Bene Eurochocolate «L’analisi dei dati sul movimento turistico a Perugia, condotta nei dieci giorni in cui si è svolta Eurochocolate 2012, conferma ciò che è ormai una certezza: le grandi manifestazioni svolgono un ruolo importante di attrattori nei confronti di numeri significativi di utenti, tanto da essere in grado, anche in anni difficili come quelli che stiamo vivendo, di fornire un po’ di ossigeno alle imprese ricettive. Anche quest’anno, Eurochocolate è stata all’altezza delle aspettative». L’analisi di Federalberghi dell’Umbria – Confcommercio è supportata dall’esito della rilevazione effettuata periodicamente su un campione di alberghi, nell’ambito del Progetto Benchmarking realizzato con il contributo di Unioncamere Umbria e promosso dalla stessa Federalberghi, per dare agli imprenditori la possibilità di effettuare, quasi in tempo reale, il controllo e il confronto dei più significativi fattori di competitività dell’impresa turistica. Per Perugia, la città più direttamente coinvolta dall’evento Eurochocolate, il campione preso in esame è composto da imprese ricettive per un totale di 889 camere.
Nonostante il maltempo Il primo dato che emerge dall’analisi di benchmarking è che il primo week end di Eurochocolate, a differenza di quanto avveniva negli anni passati, ha fatto registrare risultati migliori del secondo, che come si sa è stato penalizzato dal maltempo. Risultati addirittura superiori a quelli degli ultimi cinque anni. «Un trend positivo – sottolinea Federalberghi Umbria – che il maltempo ha purtroppo compromesso, ma non tanto da impedire alla manifestazione di dare una scossa potente al movimento turistico verso Perugia».

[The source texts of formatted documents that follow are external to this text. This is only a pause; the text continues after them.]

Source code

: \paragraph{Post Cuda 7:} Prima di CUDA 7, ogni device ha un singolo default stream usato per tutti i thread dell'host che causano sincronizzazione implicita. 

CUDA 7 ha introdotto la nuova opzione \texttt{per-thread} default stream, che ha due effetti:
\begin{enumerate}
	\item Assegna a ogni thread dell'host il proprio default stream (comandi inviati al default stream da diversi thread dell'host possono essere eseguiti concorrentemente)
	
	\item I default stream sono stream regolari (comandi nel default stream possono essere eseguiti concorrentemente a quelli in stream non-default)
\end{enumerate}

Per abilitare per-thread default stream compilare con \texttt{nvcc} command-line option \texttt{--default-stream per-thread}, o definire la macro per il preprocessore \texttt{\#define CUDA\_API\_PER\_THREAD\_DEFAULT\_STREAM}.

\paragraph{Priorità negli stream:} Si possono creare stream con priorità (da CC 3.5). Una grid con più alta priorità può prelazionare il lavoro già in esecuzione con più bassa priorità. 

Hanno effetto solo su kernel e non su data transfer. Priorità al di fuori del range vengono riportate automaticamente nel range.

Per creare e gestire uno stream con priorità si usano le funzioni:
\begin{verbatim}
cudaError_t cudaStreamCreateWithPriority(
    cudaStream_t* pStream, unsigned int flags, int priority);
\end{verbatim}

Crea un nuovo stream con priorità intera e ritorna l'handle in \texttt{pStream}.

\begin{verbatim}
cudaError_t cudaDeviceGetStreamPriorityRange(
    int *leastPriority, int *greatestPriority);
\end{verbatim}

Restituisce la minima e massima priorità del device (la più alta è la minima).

I dati Così, la media di tutti i dieci giorni di durata di Eurochocolate ha fatto registrare, per quanto riguarda l’occupazione media delle camere, un piccolo calo rispetto all’anno precedente (65,7% nel 2012 contro il 69,2% nel 2011), ma un risultato in linea con gli anni pre-crisi (l’occupazione media era al 65,6% nel 2008). Per capire compiutamente il contributo della manifestazione all’andamento del turismo nel capoluogo – in un mese come quello di ottobre che altrimenti avrebbe fatto segnare il passo – è necessario però confrontare questi dati con quelli relativi agli altri mesi dell’anno.
Anno negativo Nel 2012, l’occupazione media dei primi nove mesi dell’anno è stata del 42,3% (dunque ben al di sotto di quella registrata nei dieci giorni della kermesse del cioccolato), contro una media appena un po’ più soddisfacente (44%) registrata nel 2011. Meno positivo il riscontro emerso dall’analisi di benchmarking per quanto riguarda la redditività, che ha comunque fatto registrare un calo del 15,9% nel ricavo medio per camera rispetto al dato 2011.
Sentiment negativo «E’ il segno – commenta infine Federalberghi – che la perdurante crisi sta purtroppo generando tra gli albergatori un atteggiamento di sfiducia nelle capacità di attrazione del prodotto turistico disgiunto da una politica dei prezzi al ribasso. Questo sentiment deve essere contrastato non solo con le necessarie azioni di sostegno al settore dal punto di vista della promozione del brand Umbria, ma anche con interventi concreti che segnalino una inversione di tendenza sul fronte delle tasse e tariffe locali (non ultimo sullo spinoso tema dell’imposta di soggiorno), che stanno mettendo in ginocchio un settore che può invece rivestire un ruolo strategico per l’economia regionale e per l’occupazione. Azioni di cui sollecitiamo l’attivazione da parte della Regione e degli enti locali».